Often, we only notice design when there’s something wrong with it—when we get our fingers caught in a door handle or our new cell phone gets poor reception. When things work well, we don’t have to think about them. They become a seamless part of our lives. No wonder that the value of design is recognized primarily in the breach.
The disappointing cell phone shows that design is about relationships, like the one between how you hold the phone and how the phone holds a signal. What is true of a phone is true of a building: its design is about relationships, not just “looks.” It’s about how look and feel, use and comfort, stability and durability come together to support one another. How light shapes space and space shapes light—and how light and space together suggest where we’d most like to sit. During the years of cheap energy, we were lazy about these things. No need to consider natural light; just add more bulbs! That’s a simple-minded way of thinking, just adding things up: frame a structure, add some walls, add a roof, add some windows and some lights and some fans—and just add up their costs, as well. But what if you arranged the windows so you didn’t need so many lights and fans? Design gets the parts working together, so the whole gives better performance for less money.
There are less tangible benefits, too, like the delight that people find in good buildings. And, believe it or not, delight can translate directly into dollars. In 2002, arcCA (Architecture California), the quarterly journal of the American Institute of Architects, California Council (AIACC), asked twenty-one non-architects from many walks of life what they thought about architects and architecture. The headmaster of a private middle- and high-school for boys recorded these thoughts:
“Thirty years ago, we were trying to build a functional academic building for the least cost on a limited campus. The result was useful, but it did not excite either donors or students. I was never congratulated for its low square foot costs or for the building itself. Fifteen years later, we spent a record amount on a grand athletic facility by a firm that specialized in such facilities. They convinced us that its openness and other somewhat expensive features would draw students into higher levels of participation. They were correct, and it also drew donors, excited by its promise. It has generated student activity ever since. I do not remember its square foot cost and am never asked.”

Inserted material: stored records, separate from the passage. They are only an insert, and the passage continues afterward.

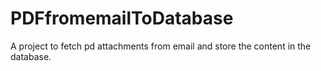 # PDFfromemailToDatabase


A project to fetch pd attachments from email and store the content in the database.


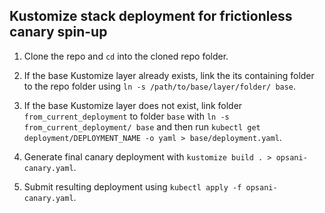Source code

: ## Kustomize stack deployment for frictionless canary spin-up


1. Clone the repo and `cd` into the cloned repo folder.

1. If the base Kustomize layer already exists, link the its containing folder to the repo folder using `ln -s /path/to/base/layer/folder/ base`.

1. If the base Kustomize layer does not exist, link folder `from_current_deployment` to folder `base` with `ln -s from_current_deployment/ base` and then run `kubectl get deployment/DEPLOYMENT_NAME -o yaml > base/deployment.yaml`.

1. Generate final canary deployment with `kustomize build . > opsani-canary.yaml`.

1. Submit resulting deployment using `kubectl apply -f opsani-canary.yaml`.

John Peterson, relates a similar story about the new home his firm, Peterson Architects, designed for San Francisco’s Homeless Prenatal Program in 2005. In The Power of Pro Bono (NY: Metropolis Books, 2010), he writes, “Months after we completed our work, Martha Ryan, the founder and executive director of Homeless Prenatal, told me a story. The organization had a long-term funder who had given on the order of $30,000 annually. The funder came for a visit to the new facility, walked around, and liked it very much. That person called the next day and said, ‘Please make your application this year for ten times the historic amount . . . .’ Martha firmly believes it was due to the design of the new facility.”
Leading for-profit businesses recognize the same benefits. Apple Inc. is an example, with its crisp, inventive retail stores, many of which have won AIACC design awards. While the “value” of design is sometimes difficult to quantify, it still remains an integral part of what architects bring to the process. So keep up the good work and the AIACC will continue to advocate for the “value of design” on your behalf.